Sebelumnya lahan seluas 13,2 hektar tersebut ditempati oleh warga dan sejumlah perusahan dengan status sewa ke Pemkot Bandung. Setelah puluhan tahun, akhirnya pada 2015 lalu lahan tersebut digusur secara bertahap oleh pemerintah.
Salah seorang warga eks gusuran, Achadiat Munandar menjelaskan lahan gusuran tersebut terdiri dari 7 RT dan 4 RW. Ia sendiri sebelumnya tinggal di Jalan Jakarta Selatan No 30, RT 1 RW 3, Kelurahan Kebonwaru, Kecamatan Batunungal, Kota Bandung.
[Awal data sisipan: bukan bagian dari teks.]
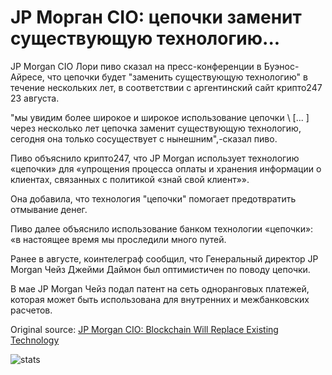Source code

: # JP Морган CIO: цепочки заменит существующую технологию...

JP Morgan CIO Лори пиво сказал на пресс-конференции в Буэнос-Айресе, что цепочки будет "заменить существующую технологию" в течение нескольких лет, в соответствии с аргентинский сайт крипто247 23 августа.

"мы увидим более широкое и широкое использование цепочки \ [... \] через несколько лет цепочка заменит существующую технологию, сегодня она только сосуществует с нынешним",-сказал пиво.

Пиво объяснило крипто247, что JP Morgan использует технологию «цепочки» для «упрощения процесса оплаты и хранения информации о клиентах, связанных с политикой «знай свой клиент»».

Она добавила, что технология "цепочки" помогает предотвратить отмывание денег.

Пиво далее объяснило использование банком технологии «цепочки»: «в настоящее время мы проследили много путей.

Ранее в августе, коинтелеграф сообщил, что Генеральный директор JP Morgan Чейз Джейми Даймон был оптимистичен по поводу цепочки.

В мае JP Morgan Чейз подал патент на сеть одноранговых платежей, которая может быть использована для внутренних и межбанковских расчетов.

Original source: [JP Morgan CIO: Blockchain Will Replace Existing Technology](https://cointelegraph.com/news/jp-morgan-cio-blockchain-will-replace-existing-technology)

![stats](https://c.statcounter.com/11760860/0/a89fa40b/1/ "stats")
SCROLL TO CONTINUE WITH CONTENT
Pasca munculnya surat tersebut warga pun sepakat membentuk Forum Warga Kebonwaru Bersatu (Waktu) sebagai wadah komunikasi. Dalam pembentukan tersebut Achadiat dipercaya sebagai sekretaris.
"Sejak itu kita gencar mengirim surat ke Pak Dada untuk audiensi, tapi tidak pernah digubris. Akhirnya kita merapat ke dewan (DPRD Kota Bandung), dan alhamdullilah difasilitasi," ujar Achadiat saat berbincang dengan detikcom, Rabu (13/3/2019).
Singkat cerita, kursi wali kota pindah ke Ridwan Kamil. Saat awal menjabat pria yang karib disapa Emil itu sempat memanggil Forum Waktu ke Pendopo, termasuk Achadiat hadir saat itu. Dalam pertemuan itu forum menyerahkan dokumen warga terdampak.
Selain itu forum juga menyerahkan hasil polling yang menyatakan hampir semua warga siap untuk meninggalkan lahan. Warga siap pindah sementara ke Rusunawa Rancacili, sambil menunggu pemerintah membangun apartemen rakyat di Jalan Jakarta yang tidak jauh dari lokasi gusuran atau dikenal dengan eks Paldam.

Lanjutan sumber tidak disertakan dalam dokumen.